--- The data Enclosed Below ---

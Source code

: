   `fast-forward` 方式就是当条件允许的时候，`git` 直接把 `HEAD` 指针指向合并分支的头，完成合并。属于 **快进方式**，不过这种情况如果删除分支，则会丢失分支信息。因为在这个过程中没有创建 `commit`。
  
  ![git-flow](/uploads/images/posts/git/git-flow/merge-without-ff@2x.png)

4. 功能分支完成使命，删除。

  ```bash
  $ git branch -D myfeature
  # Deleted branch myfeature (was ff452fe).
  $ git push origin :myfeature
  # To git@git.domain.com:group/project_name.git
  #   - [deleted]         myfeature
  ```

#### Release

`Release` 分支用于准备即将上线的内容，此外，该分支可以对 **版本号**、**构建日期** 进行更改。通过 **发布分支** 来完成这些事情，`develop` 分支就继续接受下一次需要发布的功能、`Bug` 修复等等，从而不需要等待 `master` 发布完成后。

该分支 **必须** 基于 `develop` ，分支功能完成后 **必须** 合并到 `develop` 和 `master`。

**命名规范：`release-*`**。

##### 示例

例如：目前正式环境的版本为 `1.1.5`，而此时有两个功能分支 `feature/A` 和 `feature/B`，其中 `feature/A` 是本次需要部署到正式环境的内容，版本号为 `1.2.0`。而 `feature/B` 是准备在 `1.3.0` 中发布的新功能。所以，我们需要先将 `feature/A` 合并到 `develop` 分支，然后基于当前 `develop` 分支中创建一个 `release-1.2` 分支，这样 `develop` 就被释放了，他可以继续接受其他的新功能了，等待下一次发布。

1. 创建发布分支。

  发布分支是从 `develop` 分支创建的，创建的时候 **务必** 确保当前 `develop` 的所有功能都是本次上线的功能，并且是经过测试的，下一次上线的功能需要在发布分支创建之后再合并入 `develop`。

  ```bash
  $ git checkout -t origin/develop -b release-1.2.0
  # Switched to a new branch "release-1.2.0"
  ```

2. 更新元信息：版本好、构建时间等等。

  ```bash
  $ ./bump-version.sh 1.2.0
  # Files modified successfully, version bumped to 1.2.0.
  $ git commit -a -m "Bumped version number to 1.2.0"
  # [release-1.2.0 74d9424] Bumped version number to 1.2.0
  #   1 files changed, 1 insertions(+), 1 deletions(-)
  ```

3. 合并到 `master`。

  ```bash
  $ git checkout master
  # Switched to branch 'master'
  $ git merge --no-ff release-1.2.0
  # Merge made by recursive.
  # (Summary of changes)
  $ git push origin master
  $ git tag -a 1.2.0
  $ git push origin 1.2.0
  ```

--- End of Enclosed The data ---
--- The data Enclosed Below ---

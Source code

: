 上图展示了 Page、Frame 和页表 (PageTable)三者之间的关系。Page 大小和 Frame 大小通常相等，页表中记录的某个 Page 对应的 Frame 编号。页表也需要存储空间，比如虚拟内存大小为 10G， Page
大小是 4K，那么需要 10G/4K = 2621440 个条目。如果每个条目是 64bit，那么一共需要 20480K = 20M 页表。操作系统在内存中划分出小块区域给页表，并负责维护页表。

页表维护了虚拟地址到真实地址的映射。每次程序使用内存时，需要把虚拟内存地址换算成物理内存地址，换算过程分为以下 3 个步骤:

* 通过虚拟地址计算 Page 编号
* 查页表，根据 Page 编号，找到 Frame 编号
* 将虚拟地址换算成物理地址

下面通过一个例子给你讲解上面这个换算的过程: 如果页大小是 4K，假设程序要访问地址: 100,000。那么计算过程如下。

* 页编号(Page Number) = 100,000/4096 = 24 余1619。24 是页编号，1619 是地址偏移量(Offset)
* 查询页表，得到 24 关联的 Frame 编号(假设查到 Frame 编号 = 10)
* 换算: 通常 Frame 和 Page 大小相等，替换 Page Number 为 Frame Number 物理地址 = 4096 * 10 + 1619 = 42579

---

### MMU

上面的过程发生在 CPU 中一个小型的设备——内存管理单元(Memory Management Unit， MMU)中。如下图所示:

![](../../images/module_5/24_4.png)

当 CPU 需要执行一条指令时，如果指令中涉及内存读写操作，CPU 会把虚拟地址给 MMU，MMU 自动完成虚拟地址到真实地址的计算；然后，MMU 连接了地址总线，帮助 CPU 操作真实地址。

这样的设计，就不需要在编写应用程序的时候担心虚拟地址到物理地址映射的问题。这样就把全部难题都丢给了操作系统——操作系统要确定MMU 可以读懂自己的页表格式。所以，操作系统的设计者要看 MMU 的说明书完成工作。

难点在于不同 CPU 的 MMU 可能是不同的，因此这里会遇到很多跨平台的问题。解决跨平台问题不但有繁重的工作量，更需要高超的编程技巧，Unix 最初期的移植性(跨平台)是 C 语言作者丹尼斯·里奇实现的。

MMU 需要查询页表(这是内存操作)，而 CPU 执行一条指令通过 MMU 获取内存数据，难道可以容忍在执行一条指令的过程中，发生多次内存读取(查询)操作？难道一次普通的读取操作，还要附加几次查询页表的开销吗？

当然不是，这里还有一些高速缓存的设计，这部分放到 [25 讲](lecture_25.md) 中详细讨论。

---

--- End of Enclosed The data ---

**Exercise:**
Scan the entries above for the word "push", then copy every line in which it occurs.

**Exercise result:**
  $ git push origin :myfeature
  $ git push origin master
  $ git push origin 1.2.0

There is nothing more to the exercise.